Usually a pretty high kook count most of the year -- guys in monster trucks, mohawks, tourists, loud mouths, etc... But when it hits 10 foot plus on the face, the kooks clean out, and you will see a lot of the local chargers getting shacked out there.

When it hit 15 foot plus on the face, Porto can be pretty unforgiving. Getting caught on the inside at the rip in front of the bathrooms can get pretty painful. On bigger days, bring a thicker board with good paddling power. You don't want to get nailed by the cleanup sets.

By jaxon , 11-07-2011

good and bad - Surfed here pretty much exclusively in the late 80s. I lived in El Segundo and surfed this area sometimes twice a day for 5 years straight. Porto's pretty consistent, but got way too crowded on the weekends even back then (it is L.A.).

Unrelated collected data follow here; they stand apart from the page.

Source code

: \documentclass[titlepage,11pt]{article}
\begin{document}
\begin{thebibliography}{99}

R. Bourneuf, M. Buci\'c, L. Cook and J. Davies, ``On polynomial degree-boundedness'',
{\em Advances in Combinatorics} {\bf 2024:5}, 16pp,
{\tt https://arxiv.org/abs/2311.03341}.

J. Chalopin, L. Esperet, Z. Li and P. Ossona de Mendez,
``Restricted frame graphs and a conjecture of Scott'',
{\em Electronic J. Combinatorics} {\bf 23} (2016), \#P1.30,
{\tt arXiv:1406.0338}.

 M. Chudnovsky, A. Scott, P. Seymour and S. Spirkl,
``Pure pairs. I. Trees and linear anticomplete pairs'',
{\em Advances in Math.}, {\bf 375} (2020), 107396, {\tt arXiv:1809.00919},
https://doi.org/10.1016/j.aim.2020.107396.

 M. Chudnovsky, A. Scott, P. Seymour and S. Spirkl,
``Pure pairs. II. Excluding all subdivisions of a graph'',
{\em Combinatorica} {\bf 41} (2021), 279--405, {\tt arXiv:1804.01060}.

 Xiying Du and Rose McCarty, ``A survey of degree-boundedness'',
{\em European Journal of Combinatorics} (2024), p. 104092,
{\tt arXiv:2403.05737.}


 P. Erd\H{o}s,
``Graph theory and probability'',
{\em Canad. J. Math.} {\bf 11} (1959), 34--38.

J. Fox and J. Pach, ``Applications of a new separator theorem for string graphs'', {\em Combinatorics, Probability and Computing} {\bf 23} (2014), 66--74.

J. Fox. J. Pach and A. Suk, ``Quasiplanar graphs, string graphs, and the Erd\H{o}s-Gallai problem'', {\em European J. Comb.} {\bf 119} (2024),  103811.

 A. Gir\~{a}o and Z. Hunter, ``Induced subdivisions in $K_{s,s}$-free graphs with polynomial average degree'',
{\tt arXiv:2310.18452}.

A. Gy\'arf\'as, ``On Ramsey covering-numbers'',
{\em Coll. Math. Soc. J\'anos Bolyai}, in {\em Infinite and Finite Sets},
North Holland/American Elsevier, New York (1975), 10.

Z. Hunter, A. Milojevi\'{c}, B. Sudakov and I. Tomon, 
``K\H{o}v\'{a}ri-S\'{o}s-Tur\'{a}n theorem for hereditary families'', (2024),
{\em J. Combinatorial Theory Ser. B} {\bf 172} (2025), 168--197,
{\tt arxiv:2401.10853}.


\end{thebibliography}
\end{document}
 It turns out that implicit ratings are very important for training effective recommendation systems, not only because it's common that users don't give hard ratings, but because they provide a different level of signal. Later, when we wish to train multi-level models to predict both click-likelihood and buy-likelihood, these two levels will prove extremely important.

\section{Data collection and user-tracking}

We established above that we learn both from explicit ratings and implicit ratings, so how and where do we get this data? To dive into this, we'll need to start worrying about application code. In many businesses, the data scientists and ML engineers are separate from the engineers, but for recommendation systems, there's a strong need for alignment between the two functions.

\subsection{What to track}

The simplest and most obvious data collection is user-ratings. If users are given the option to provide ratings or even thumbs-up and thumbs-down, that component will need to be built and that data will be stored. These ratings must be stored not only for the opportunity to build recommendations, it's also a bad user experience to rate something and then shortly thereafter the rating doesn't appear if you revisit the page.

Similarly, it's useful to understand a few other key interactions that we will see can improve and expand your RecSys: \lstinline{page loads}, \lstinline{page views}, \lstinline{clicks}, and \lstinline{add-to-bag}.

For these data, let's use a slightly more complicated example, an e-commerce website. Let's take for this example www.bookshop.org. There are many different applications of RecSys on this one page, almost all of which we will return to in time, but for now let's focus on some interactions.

Can't imagine what it's like now...glad I don't live there anymore. Only thing I miss is Porto (and most of the south bay) got most of the hurricane swells that basically don't make it up to many spots north of Point Conception.

By Anonymous , 28-09-2009

Too damn crowded, but has its days - Lived here my entire life, been surfing for at least fifteen years, I can say this, fifteen years ago there was less then 1/4 of the amount of people out than there is today. El Porto has just become wayy to crowded now, shoulder to shoulder, and its only getting worse. Labor day weekend was unreal, I could not believe the number of people out in the water, people stacked on top of each other. From the jetty to Manhattan pier it seemed that there wasn't more than 5 feet of ocean to be seen between the people in the lineup. I blame it on the overpopulation of this area, as well as surfing becoming "mainstream", and the thing to do when you move here, when it used to be esoteric. It seems that every mid-westerner wants to move to California and become a surfer.

El Porto definitely has its days, but even on flat days there is simply too many people out... I mean, what are they surfing? Do the mid westerners just like the look of a surfboard in their hand? I cant count the times I've had to pass up surfing El Porto on fun looking days because of the crowd. It sucks cause there really aren't too many other options without driving an hour away.